В манере речи мосье Ю. Ризена мне сразу почудилось нечто обманное. Говорил он свободно, без малейшего намека на запинку или акцент, но при том употреблял выражения забавные и неестественные. Будто изъяснялся на языке родном, однако основательно забытом, смешивая стили, пожалуй, даже эпохи. Вставлял жаргонные словечки, вкладывался в местечковые интонации.
– Можете себе представить такую рекомендацию? Негоциант из Очакова. Буфф-комедия. Продолжает болтать всяческую чепуху, фасонит. Я не перебиваю и не тороплю. Наконец этот босяк притомился и ловким жестом – просто Калиостро – достал из своего потрёпанного рыжего саквояжа одну вещицу. Вещицу, доложу я вам, замечательную. Тиару. Работы тончайшей и вкуса немалого. Я, признаться, захотел иметь её сразу. А этот ушлый иудей выдал самую горячую ложь: дескать, тиара скифского царя Сайтафарна и он, Шепселе Гохман, самолично наткнулся на неё при раскопках какого-то там городища: фортуна улыбнулась ценителю. Такой, знаете ли, зарождается в этих стенах когнитивный диссонанс: с одной стороны – великолепный предмет искусства, красота линий и гармония формы, а с другой – шарлатан мутного очаковского разлива, с дешевой историей для младших гимназистов. Цену при этом заламывает космическую. Абсолютный фарс: иллюзион и мадьяры! Разумеется, я отказался. Из принципа, прежде всего: всякая вещь имеет свою цену, платить же лишнее за дурную и наглую историю – себя не уважать. Но это совсем даже не конец. То есть конец его хуцпа-марша, но не конец истории. Гохману удалось-таки пристроить свою тиару, причем за цену в десять раз большую, чем предлагалось мне. И ведь не куда-нибудь, а в самый Лувр! Громкий кипеш, полагаю вы слыхали? Сначала в «Figaro», потом в «Одесском листке», да и ваши московские газеты должно быть освещали?
Я вздрогнул. Откуда этот непонятный человек мог знать, откуда мы прибыли?

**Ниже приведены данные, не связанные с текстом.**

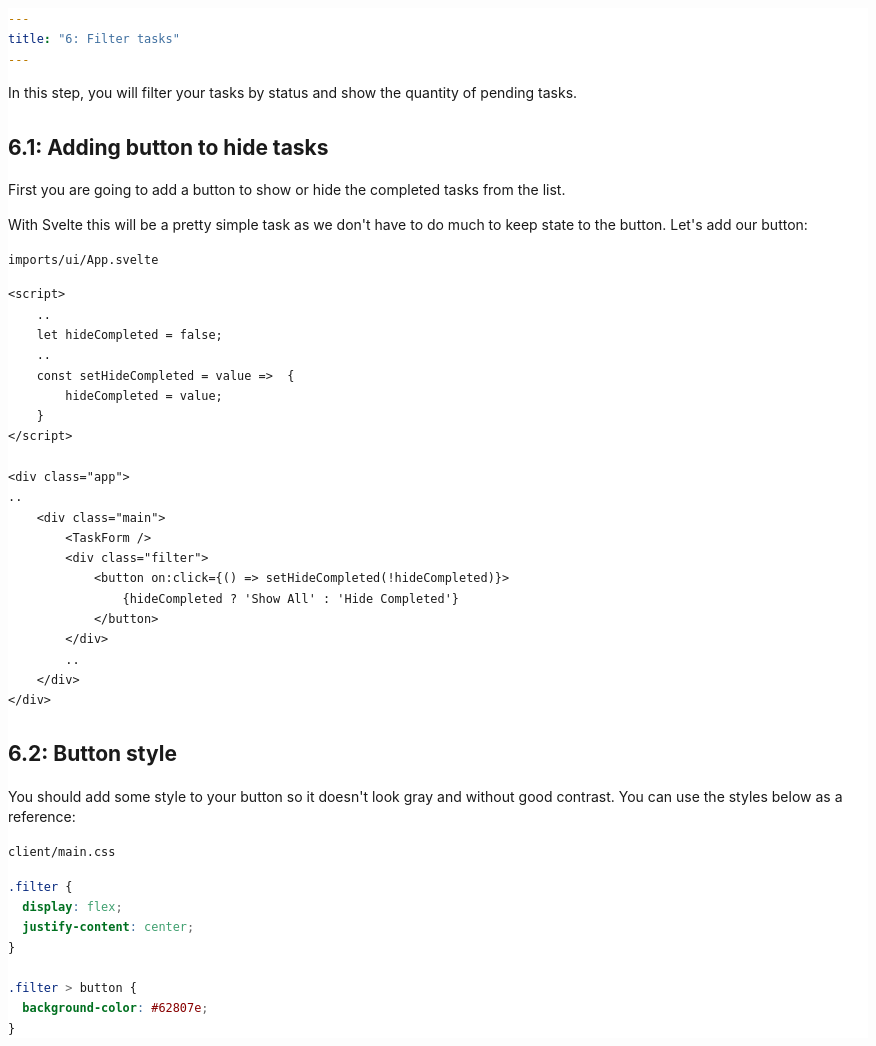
 ```yaml
---
title: "6: Filter tasks"
---
```


In this step, you will filter your tasks by status and show the quantity of pending tasks.

## 6.1: Adding button to hide tasks

First you are going to add a button to show or hide the completed tasks from the list.

With Svelte this will be a pretty simple task as we don't have to do much to keep state to the button. Let's add our button:

`imports/ui/App.svelte`

```sveltehtml
<script>
    ..
    let hideCompleted = false;
    ..
    const setHideCompleted = value =>  {
        hideCompleted = value;
    }
</script>

<div class="app">
..
    <div class="main">
        <TaskForm />
        <div class="filter">
            <button on:click={() => setHideCompleted(!hideCompleted)}>
                {hideCompleted ? 'Show All' : 'Hide Completed'}
            </button>
        </div>
        ..
    </div>
</div>
```

## 6.2: Button style

You should add some style to your button so it doesn't look gray and without good contrast. You can use the styles below as a reference:

`client/main.css`

```css
.filter {
  display: flex;
  justify-content: center;
}

.filter > button {
  background-color: #62807e;
}
```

– В общем, Рейнак, Мишон, Бенуа, Молинье, все-все-все мировые знаменитости и специалисты в области античности посрамлены, унижены и втоптаны в грязь. Гохман сорвал огромный куш и полностью исчез. Скоро же выяснилось, что сработана тиара была буквально в двух шагах отсюда. В этой самой Одессе, на Успенской улице, господином Рухумовским. Умелец честно трудился и не имел ко всей панаме ни малейшего касания. Суммируя: я бы с удовольствием хотел обладать этой талантливой эстетикой, но за честную цену, и без побасенок, коими больно искололи мой разум.
Он замолчал, скрестив руки на груди.
– Позвольте, – разозлился я, – вы хотите сказать, что наш александрит…
– Что вы, господа, – Ю. Ризен укоризненно качнул головой. – Александрит прекрасен, я же сказал. Просто помимо денег я дарю вам комплимент, в виде полезной морали. У всякой вещи: тиары, камня, диадемы – есть цена. Определяемая, ну скажем так, – внутренней объективной красотой, созданной талантом мастера или самой природы. Определение размытое, но верное. Годится в палату мер и весов в этом вашем Париже, будь он неладен. А истории, легенды и прочие не имеющие отношения к делу пратикабли – подлинные, как в вашем случае, или же нелепые и фальшивые, как в моем рассказе – не важны и не нужны. Почему тиара, сработанная Рухомовским в сотни тысяч раз дешевле тиары Сайтафарна? При том, ничуть не уступая ей в благородстве формы, качестве материала и литья. Когда уже люди начнут это понимать? Впрочем, это риторика. Конечно – никогда.
– Никогда, – улыбнулась Вера.
– Никогда, – согласился я. – Только, странный у вас для антиквара подход. В трубу ведь вылетите.
– Почему вы решили, что я – антиквар и, вообще, торговец? Я – коллекционер и человек знающий меру вещам. Объективный Оценщик. Что до предопределенности вашего появления здесь… Ведь вы могли зайти и в другую лавку… Однако не стоит блеять козлом о руке судьбе, которой, дескать, грешно перечить… Важны не обстоятельства, но ваши поступки.